Fri, July 13, 9:00 to 10:30am, Room, 5A 33


The Western public debate has come to discuss the Russian regime’s attitudes towards NGOs as being predominantly hostile and suppressive. Since about 2005, however, restrictive policies against NGOs with foreign connections have been deliberately combined with attempts of the Russian government to develop a constructive and loyal, albeit not necessarily obedient domestic civil society. Due to its limited state capacity, the regime strongly depends on the resources of non-state actors, among others mainly on their expertise, coordinative capacities as well as on NGOs’ easier access to hard-to-reach groups. In order to give these interdependencies a formal and predictable frame, governance networks have been institutionalized in various policy areas. Unsurprisingly, most governance networks are dominated by the state, but participating in forums, platforms etc. allows non-state actors to get some access to policymaking and to adjust official policies to regional and local problems. Accordingly, case studies revealed remarkable cross-sectoral and inter-regional differences in how regime and non-state actors collaborate.
Conceptually, this article adapts network governance theory and meta-governance to the characteristics of the Russian hybrid regime.

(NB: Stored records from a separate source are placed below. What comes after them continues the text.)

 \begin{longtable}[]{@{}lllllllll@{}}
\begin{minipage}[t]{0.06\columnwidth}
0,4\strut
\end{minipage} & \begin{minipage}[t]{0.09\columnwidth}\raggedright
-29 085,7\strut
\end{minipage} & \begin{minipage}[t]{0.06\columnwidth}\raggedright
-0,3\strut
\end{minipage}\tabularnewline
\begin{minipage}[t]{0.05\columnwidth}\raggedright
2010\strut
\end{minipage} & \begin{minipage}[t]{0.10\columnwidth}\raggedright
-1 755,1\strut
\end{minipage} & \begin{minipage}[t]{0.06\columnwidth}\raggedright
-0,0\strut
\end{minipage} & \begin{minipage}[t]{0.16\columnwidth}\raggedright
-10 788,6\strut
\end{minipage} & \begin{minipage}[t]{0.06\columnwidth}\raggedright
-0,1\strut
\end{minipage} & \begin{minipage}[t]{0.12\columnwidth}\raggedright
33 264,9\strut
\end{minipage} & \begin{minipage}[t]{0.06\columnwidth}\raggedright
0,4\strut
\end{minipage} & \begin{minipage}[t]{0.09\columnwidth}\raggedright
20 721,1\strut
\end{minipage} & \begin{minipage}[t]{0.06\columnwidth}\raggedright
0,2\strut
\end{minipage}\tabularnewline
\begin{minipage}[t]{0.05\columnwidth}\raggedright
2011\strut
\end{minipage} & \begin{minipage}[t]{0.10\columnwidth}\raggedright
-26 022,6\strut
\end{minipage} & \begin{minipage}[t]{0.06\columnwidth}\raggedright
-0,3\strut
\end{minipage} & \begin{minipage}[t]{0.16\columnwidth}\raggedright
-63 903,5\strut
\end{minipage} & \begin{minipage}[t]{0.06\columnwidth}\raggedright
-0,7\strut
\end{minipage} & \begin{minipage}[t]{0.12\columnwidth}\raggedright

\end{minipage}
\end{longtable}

Empirically, it draws on the case of anti-drug policy, which is especially suitable to study the Janus-faced collaboration of the Russian regime with non-state actors under the conditions of an increasingly authoritarian regime. Anti-drug policy cuts across various sectoral policies, such as health and security, and involve different, sometimes competing actors attached to the state and non-state organizations. Depending on whether the issue is framed as a health or security problem, various actors come into play. While the drug control authorities (formerly FSKN) dominate the scene, other state (e.g. medical institutions, regional AIDS centres) and non-state (e.g. NGOs, private drug rehabilitation centres, and the Russian-Orthodox Church) actors are also involved and perform different tasks. A special role of coordination is designated to the anti-drugs commissions replicated at various levels of government and represented by all of the mentioned actors.

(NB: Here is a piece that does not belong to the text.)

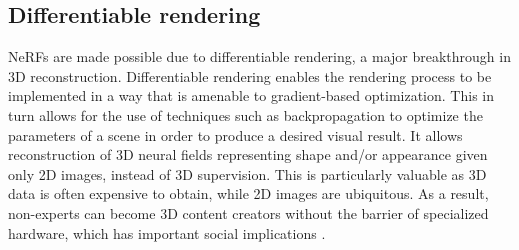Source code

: 
\subsection{Differentiable rendering} 
NeRFs are made possible due to differentiable rendering, a major breakthrough in 3D reconstruction. Differentiable rendering enables the rendering process to be implemented in a way that is amenable to gradient-based optimization. This in turn allows for the use of techniques such as backpropagation to optimize the parameters of a scene in order to produce a desired visual result. It allows reconstruction of 3D neural fields representing shape and/or appearance given only 2D images, instead of 3D supervision. This is particularly valuable as 3D data is often expensive to obtain, while 2D images are ubiquitous. As a result, non-experts can become 3D content creators without the barrier of specialized hardware, which has important social implications \cite{xie_neural_2022}.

The case studies were conducted in Samara and St. Petersburg, both being federal subjects that are among Russia’s highest in terms of drug use in the population. However, whereas St. Petersburg has a wide number of non-state actors that collaborate with the state on anti-drug policy, Samara’s civil society landscape on this issue is much more limited. The data was gathered by using method triangulation. It comprises 27 semi-structured interviews with government officials and policy-makers, representatives of professional groups, civil society organizations (mostly NGOs), as well as with independent stakeholders who work in the field of anti-drug policy. Besides, the researchers conducted observations of five network meetings as well as document analyses.
Linking the results to theories on ‘new’ authoritarianism, our analysis reveals that the Russian state does not appear as a unitary actor. However, the more securitized the specific policy issue at stake is, the less the drug authorities are willing to provide a space for other actors in policy development and implementation.